A monitorare l’andamento dell’export e promuovere i
prodotti ittici norvegesi nei principali mercati di tutto il mondo vi è la
Norge (NSC), Commissione Norvegese che ha una sede principale a Tromsø, nella
Norvegia del nord, e diversi uffici di rappresentanza tra Svezia, Francia,
Germania, Spagna, Italia, Portogallo, Russia, Brasile, Giappone, Singapore, Usa
e Cina. È il Brasile del Bacalhau fritto ad importare più merluzzo di tutti:
nel mese di gennaio per un ammontare di 291 milioni di NOK (corone norvegesi)
su un totale di 444 milioni.
PROPRIETà
Stoccafisso, fa bene alla linea
Il processo di essicazione del merluzzo aiuta a mantenere
inalterate importanti proprietà nutritive del pesce in questione come ferro,
potassio, fosforo e iodio. Lo stoccafisso, appunto, è povero di sali e fa bene
alla linea perché contiene pochissime calorie e grassi: in 100 grammi c’è meno
di 1 grammo di grassi e 1 etto di questo pesce apporta solo 75 calorie. Per
questi motivi è particolarmente consigliato a chi sta seguendo una dieta
alimentare. È consigliato anche a chi sta seguendo una dieta iposodica in quanto favorisce la circolazione, aiutando
a sconfiggere la cellulite.
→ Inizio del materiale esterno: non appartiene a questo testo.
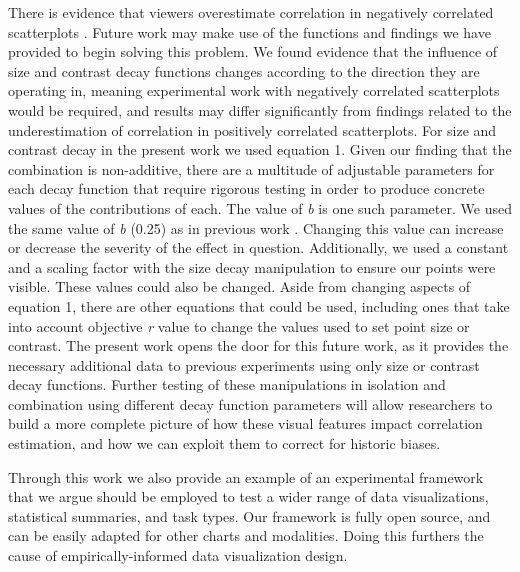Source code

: \documentclass[manuscript, review, anonymous, screen]{acmart}
\begin{document}
There is evidence that viewers overestimate correlation in negatively
correlated scatterplots \citep{sher_2017}. Future work may make use of
the functions and findings we have provided to begin solving this
problem. We found evidence that the influence of size and contrast decay
functions changes according to the direction they are operating in,
meaning experimental work with negatively correlated scatterplots would
be required, and results may differ significantly from findings related
to the underestimation of correlation in positively correlated
scatterplots. For size and contrast decay in the present work we used
equation 1. Given our finding that the combination is non-additive,
there are a multitude of adjustable parameters for each decay function
that require rigorous testing in order to produce concrete values of the
contributions of each. The value of \emph{b} is one such parameter. We
used the same value of \emph{b} (0.25) as in previous work
\citep{strain_2023, strain_2023b}. Changing this value can increase or
decrease the severity of the effect in question. Additionally, we used a
constant and a scaling factor with the size decay manipulation to ensure
our points were visible. These values could also be changed. Aside from
changing aspects of equation 1, there are other equations that could be
used, including ones that take into account objective \emph{r} value to
change the values used to set point size or contrast. The present work
opens the door for this future work, as it provides the necessary
additional data to previous experiments using only size
\citep{strain_2023b} or contrast \citep{strain_2023} decay functions.
Further testing of these manipulations in isolation and combination
using different decay function parameters will allow researchers to
build a more complete picture of how these visual features impact
correlation estimation, and how we can exploit them to correct for historic biases.

Through this work we also provide an example of an experimental
framework that we argue should be employed to test a wider range of data
visualizations, statistical summaries, and task types. Our framework is
fully open source, and can be easily adapted for other charts and
modalities. Doing this furthers the cause of empirically-informed data
visualization design.




\end{document}
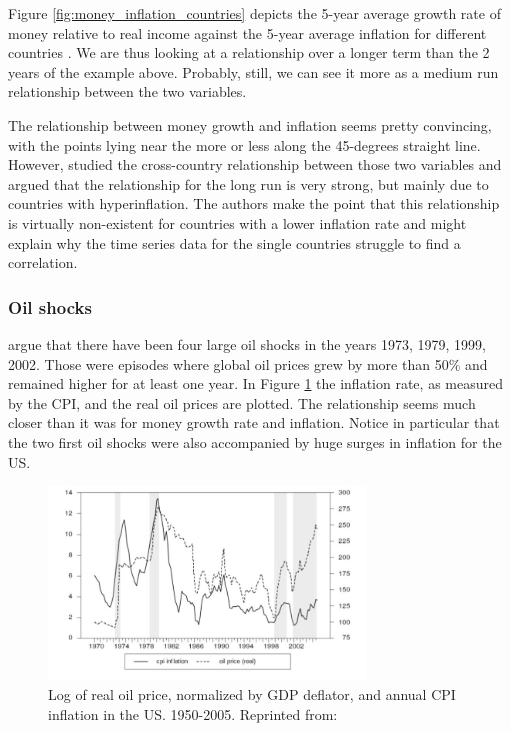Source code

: \documentclass[11pt,a4paper,oneside]{book}
\begin{document}
Figure \ref{fig:money_inflation_countries} depicts the 5-year average growth rate of money relative to real income against the 5-year average inflation for different countries \citet*{Dwyer_Hafer_1999}. We are thus looking at a relationship over a longer term than the 2 years of the example above. Probably, still, we can see it more as a medium run relationship between the two variables.

The relationship between money growth and inflation seems pretty convincing, with the points lying near the more or less along the 45-degrees straight line. However, \citet*{DeGrauwe_Polan_2005} studied the cross-country relationship between those two variables and argued that the relationship for the long run is very strong, but mainly due to countries with hyperinflation. The authors make the point that this relationship is virtually non-existent for countries with a lower inflation rate and might explain why the time series data for the single countries struggle to find a correlation.

\subsubsection{Oil shocks}
\label{subsub:oil_shocks}
\citet{Blanchard_Gali_2010} argue that there have been four large oil shocks in the years 1973, 1979, 1999, 2002. Those were episodes where global oil prices grew by more than 50\% and remained higher for at least one year. In Figure \ref{fig:oil} the inflation rate, as measured by the CPI, and the real oil prices are plotted. The relationship seems much closer than it was for money growth rate and inflation. Notice in particular that the two first oil shocks were also accompanied by huge surges in inflation for the US.

\begin{figure}[h!]
  \centering
    \includegraphics[width=0.75\textwidth]{Oil_shocks_inflation.jpg}
    \caption{Log of real oil price, normalized by GDP deflator, and annual CPI inflation in the US. 1950-2005. Reprinted from: \citet*[p. 12]{Blanchard_Gali_2007}}
    \label{fig:oil}
\end{figure}
\end{document}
Un altro importante componente del merluzzo, e
quindi dello stoccafisso, è rappresentato dagli Omega 3, preziosi acidi grassi
polinsaturi che aiutano a controllare la pressione sanguigna e ostacolano
l’accumulo di sostanze grasse nelle arterie, contribuendo ad abbassare il tasso
del colesterolo nel sangue.
magro, senza difetti e di colore brillante
Il Ragno è il migliore
Tra i migliori baccalà presenti in commercio la qualità
più rinomata e ricercata è quella del Ragno. Questo stoccafisso è ottenuto
dalla specie denominata Gadus Morhua. Si tratta di
un tipo di merluzzo che produce uno stoccafisso magro, senza difetti, di colore
brillante, il migliore che si possa ottenere. La sua provenienza, come quella
di quasi tutti i migliori stoccafissi, sono le Lofoten, ma ciò che caratterizza
l’eccellente qualità del Ragno è il fatto che viene lasciato essiccare per ben
3 mesi. La pezzatura del pesce e la polposità della sua carne consente ad ogni
filetto di entrare a far parte di una classifica che va dal migliore che è il
Ragno, alle successive cioè Westre magro, Westre Demi Magro, Grand Premier Lub,
Bremer, Hollender, Westre Courant, Westre Ancona, Westre Piccolo. Per i baccalà
di seconda scelta esiste una classifica a parte. Il merluzzo di prima scelta
deve avere le seguenti caratteristiche: forma naturale e ventre aperto, collo e
ventre puliti, assenza di ecchimosi e macchie di muffa, assenza di danni
causati dal gelo e pelle di colore brillante.